Enam Duel Paling Akbar dalam Sejarah Tinju Dunia

Liberty Jemadu Suara.Com
Jum'at, 01 Mei 2015 | 12:00 WIB
Enam Duel Paling Akbar dalam Sejarah Tinju Dunia
Duel Max Schmeling vs Joe Louis (New York City, 1936) [Screenshot YouTube].
Follow Suara.com untuk mendapatkan informasi terkini. Klik WhatsApp Channel & Google News

Suara.com - Minggu (3/4/2015) esok para pecinta olahraga tinju di Tanah Air akan menjadi saksi salah satu duel paling akbar abad ini, yang mempertemukan Floyd Mayweather dengan Manny Pacquiao.

Pertarungan antara dua juara dunia ini sudah dinantikan selama bertahun-tahun dan menambah deretan daftar duel paling akbar di dunia. Berikut adalah enam pertarungan terbesar yang pernah disaksikan oleh dunia:

Max Schmeling vs Joe Louis (New York City, 1936)

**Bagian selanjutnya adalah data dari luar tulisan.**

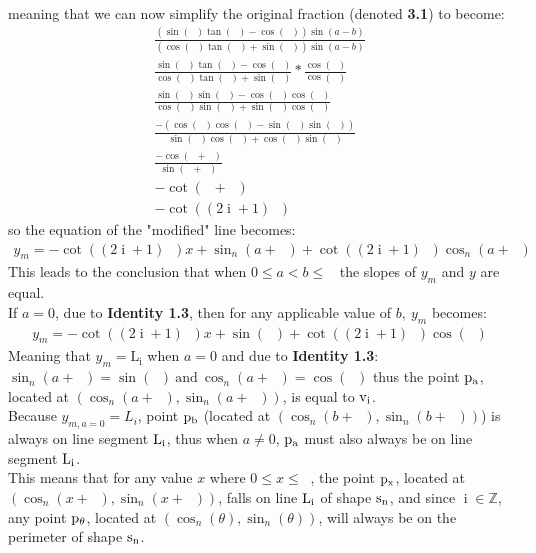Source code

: \documentclass[11pt]{article}
\DeclareMathOperator{\custi}{\mathrm{i}}
\DeclareMathOperator{\period}{\frac{2\pi}{n}}
\DeclareMathOperator{\hp}{\frac{\pi}{n}}
\DeclareMathOperator{\iperiod}{\custi\frac{2\pi}{n}}
\begin{document}
\pagebreak\\
meaning that we can now simplify the original fraction (denoted \textbf{3.1}) to become:
\begin{gather*}
\frac{(\sin(\iperiod)\tan(\hp)-\cos(\iperiod))\sin(a-b)}{(\cos(\iperiod)\tan(\hp)+\sin(\iperiod))\sin(a-b)}\\
\frac{\sin(\iperiod)\tan(\hp)-\cos(\iperiod)}{\cos(\iperiod)\tan(\hp)+\sin(\iperiod)} * \frac{\cos(\hp)}{\cos(\hp)}\\
\frac{\sin(\iperiod)\sin(\hp)-\cos(\iperiod)\cos(\hp)}{\cos(\iperiod)\sin(\hp)+\sin(\iperiod)\cos(\hp)}\\
\frac{-(\cos(\iperiod)\cos(\hp)-\sin(\iperiod)\sin(\hp))}{\sin(\hp)\cos(\iperiod)+\cos(\hp)\sin(\iperiod)}\\
\frac{-\cos(\iperiod+\hp)}{\sin(\iperiod+\hp)}\\
-\cot(\iperiod+\hp)\\
-\cot((2\custi+1)\hp)
\end{gather*}
so the equation of the "modified" line becomes:
\begin{gather*}
y_m=-\cot((2\custi+1)\hp)x+\sin_n(a+\iperiod)+\cot((2\custi+1)\hp)\cos_n(a+\iperiod)
\end{gather*}
This leads to the conclusion that when \(0\leq a<b\leq\period\) the slopes of \(y_m\) and \(y\) are equal. \\
If \(a=0\), due to \textbf{Identity 1.3}, then for any applicable value of \(b,\ y_m\) becomes:
\begin{gather*}
y_m=-\cot((2\custi+1)\hp)x+\sin(\iperiod)+\cot((2\custi+1)\hp)\cos(\iperiod)
\end{gather*}
Meaning that \(y_m=\mathrm{L_i}\) when \(a=0\) and due to \textbf{Identity 1.3}: \(\sin_n(a+\iperiod)=\sin(\iperiod) \mathrm{\ and\ } \cos_n(a+\iperiod)=\cos(\iperiod)\) thus the point \(\rm p_a\), located at \((\cos_n(a+\iperiod), \sin_n(a+\iperiod))\), is equal to \(\rm v_i\).\\
Because \(y_{m,a=0} = L_i\), point \(\rm p_b\) (located at \((\cos_n(b+\iperiod),\sin_n(b+\iperiod))\)) is always on line segment \(\rm L_i\), thus when \(a\neq0\), \(\rm p_a\) must also always be on line segment \(\rm L_i\).\\
This means that for any value \(x\) where \(0\leq x \leq\period\), the point \(\rm p_x\), located at \((\cos_n(x+\iperiod),\sin_n(x+\iperiod))\), falls on line \(\rm L_i\) of shape \(\rm s_n\), and since \(\custi\in\mathbb{Z}\), any point \(\rm p_\theta\), located at \((\cos_n(\theta),\sin_n(\theta))\), will always be on the perimeter of shape \(\rm s_n\).
\end{document}
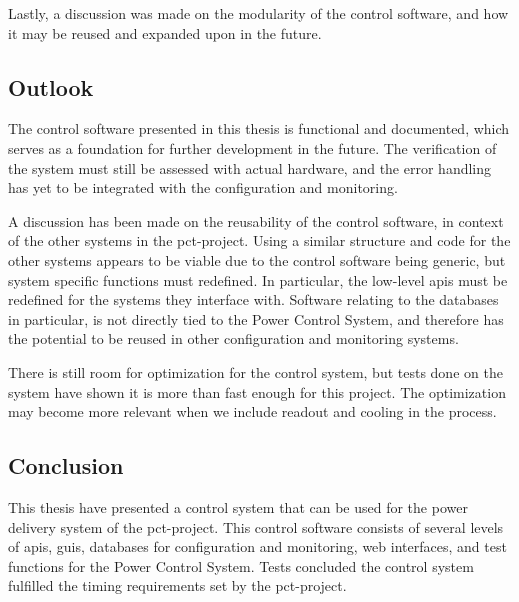 \documentclass[main.tex]{subfiles}
\begin{document}
Lastly, a discussion was made on the modularity of the control software, and how it may be reused and expanded upon in the future.

\subsection{Outlook}
The control software presented in this thesis is functional and documented, which serves as a foundation for further development in the future. The verification of the system must still be assessed with actual hardware, and the error handling has yet to be integrated with the configuration and monitoring.

A discussion has been made on the reusability of the control software, in context of the other systems in the \gls{pct}-project. Using a similar structure and code for the other systems appears to be viable due to the control software being generic, but system specific functions must redefined. In particular, the low-level \gls{api}s must be redefined for the systems they interface with. Software relating to the databases in particular, is not directly tied to the Power Control System, and therefore has the potential to be reused in other configuration and monitoring systems.

There is still room for optimization for the control system, but tests done on the system have shown it is more than fast enough for this project. The optimization may become more relevant when we include readout and cooling in the process.

\subsection{Conclusion}

This thesis have presented a control system that can be used for the power delivery system of the \gls{pct}-project. This control software consists of several levels of \gls{api}s, \gls{gui}s, databases for configuration and monitoring, web interfaces, and test functions for the Power Control System. Tests concluded the control system fulfilled the timing requirements set by the \gls{pct}-project.
\end{document}
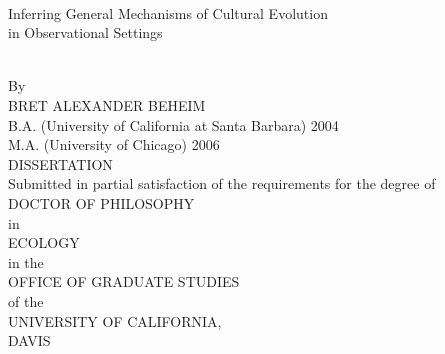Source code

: \documentclass[letterpaper, 12pt, oneside]{book}
\begin{document}
\pagestyle{plain}


\singlespacing

~\vspace{-0.75in} %
\begin{center}
  \begin{Large}
    Inferring General Mechanisms of Cultural Evolution \\ in Observational Settings
  \end{Large}\\
  \vspace{\baselineskip}
  By\\
  \vspace{\baselineskip}
  BRET ALEXANDER BEHEIM\\
  B.A. (University of California at Santa Barbara) 2004 \\ M.A. (University of Chicago) 2006 \\
  \vspace{\baselineskip}
  DISSERTATION\\
  \vspace{\baselineskip}
  Submitted in partial satisfaction of the requirements for the degree of\\
  \vspace{\baselineskip}
  DOCTOR OF PHILOSOPHY\\
  \vspace{\baselineskip}
  in\\
  \vspace{\baselineskip}
  ECOLOGY\\
  \vspace{\baselineskip}
  in the\\
  \vspace{\baselineskip}
  OFFICE OF GRADUATE STUDIES\\
  \vspace{\baselineskip}
  of the\\
  \vspace{\baselineskip}
  UNIVERSITY OF CALIFORNIA,\\
  \vspace{\baselineskip}
  DAVIS\\
  \vspace{\baselineskip}

\end{center}
\end{document}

Laga kelas berat ini sangat kental dengan aroma politik karena digelar menjelang Perang Dunia II. Schmeling asal Jerman melawan petinju Amerika Serikat, Louis di Yankee Stadium, New York.

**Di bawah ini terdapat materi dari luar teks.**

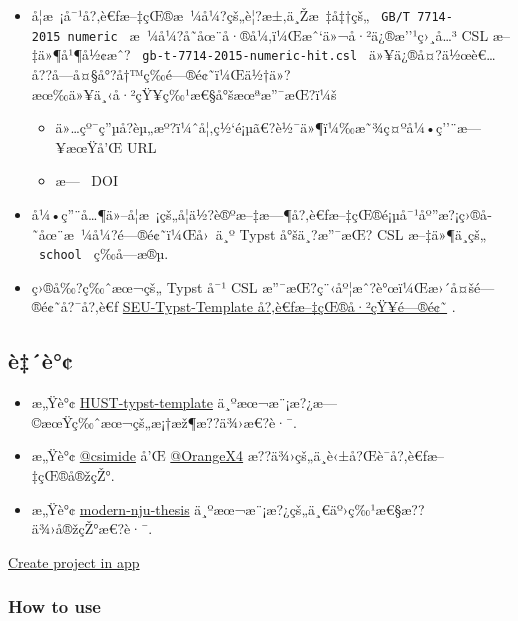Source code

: \begin{itemize}
\tightlist
\item
  å­¦æ~¡å¯¹å?‚è€ƒæ--‡çŒ®æ~¼å¼?çš„è¦?æ±‚ä¸Žæ~‡å‡†çš„
  \texttt{\ GB/T\ 7714-2015\ numeric\ }
  æ~¼å¼?å­˜åœ¨å·®å¼‚ï¼Œæˆ`ä»¬å·²ä¿®æ''¹ç›¸å\ldots³ CSL æ--‡ä»¶å¹¶å½¢æˆ?
  \texttt{\ gb-t-7714-2015-numeric-hit.csl\ }
  ä»¥ä¿®å¤?ä½œè€\ldots å??å­---å¤§å°?å†™ç­‰é---®é¢˜ï¼Œä½†ä»?æœ‰ä»¥ä¸‹å·²çŸ¥ç‰¹æ€§å°šæœªæ''¯æŒ?ï¼š

  \begin{itemize}
  \tightlist
  \item
    ä»\ldots çº¯ç''µå­?èµ„æº?ï¼ˆå¦‚ç½`é¡µã€?è½¯ä»¶ï¼‰æ˜¾ç¤ºå¼•ç''¨æ---¥æœŸå'Œ
    URL
  \item
    æ---~ DOI
  \end{itemize}
\item
  å¼•ç''¨å\ldots¶ä»--å­¦æ~¡çš„å­¦ä½?è®ºæ--‡æ---¶å?‚è€ƒæ--‡çŒ®é¡µå¯¹åº''æ?¡ç›®å­˜åœ¨æ~¼å¼?é---®é¢˜ï¼Œå›~ä¸º
  Typst å°šä¸?æ''¯æŒ? CSL æ--‡ä»¶ä¸­çš„ \texttt{\ school\ } ç­‰å­---æ®µ.
\item
  ç›®å‰?ç‰ˆæœ¬çš„ Typst å¯¹ CSL
  æ''¯æŒ?ç¨‹åº¦æˆ?è°œï¼Œæ›´å¤šé---®é¢˜å?¯å?‚è€ƒ
  \href{https://github.com/csimide/SEU-Typst-Template/?tab=readme-ov-file\#\%E5\%8F\%82\%E8\%80\%83\%E6\%96\%87\%E7\%8C\%AE}{SEU-Typst-Template
  å?‚è€ƒæ--‡çŒ®å·²çŸ¥é---®é¢˜} .
\end{itemize}

\subsection{è‡´è°¢}\label{uxe8uxe8}

\begin{itemize}
\tightlist
\item
  æ„Ÿè°¢
  \href{https://github.com/werifu/HUST-typst-template}{HUST-typst-template}
  ä¸ºæœ¬æ¨¡æ?¿æ---©æœŸç‰ˆæœ¬çš„æ¡†æž¶æ??ä¾›æ€?è·¯.
\item
  æ„Ÿè°¢ \href{https://gist.github.com/csimide}{@csimide} å'Œ
  \href{https://github.com/OrangeX4}{@OrangeX4}
  æ??ä¾›çš„ä¸­è‹±å?Œè¯­å?‚è€ƒæ--‡çŒ®å®žçŽ°.
\item
  æ„Ÿè°¢
  \href{https://github.com/nju-lug/modern-nju-thesis}{modern-nju-thesis}
  ä¸ºæœ¬æ¨¡æ?¿çš„ä¸€äº›ç‰¹æ€§æ??ä¾›å®žçŽ°æ€?è·¯.
\end{itemize}

\href{/app?template=universal-hit-thesis&version=0.2.1}{Create project
in app}

\subsubsection{How to use}\label{how-to-use}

Schmeling dengan mudah mengalahkan Louis, petinju karir kulit hitam pertama AS. Di ronde keempat Louis sudah dipaksa mencium kanvas. Louis berhasil bangkit kembali, tetapi menjadi bulan-bulanan Schmeling di ronde berikutnya. Pada ronde 12 ia kembali jatuh oleh sebuah uppercut keras.

Itu adalah kekalah pertama Louis, yang dijuluki Brown Bomber. Ia baru merasakan kekalahan 15 tahun kemudian. Louis sendiri berhasil membalas kekalahannya atas Schmeling pada 1941.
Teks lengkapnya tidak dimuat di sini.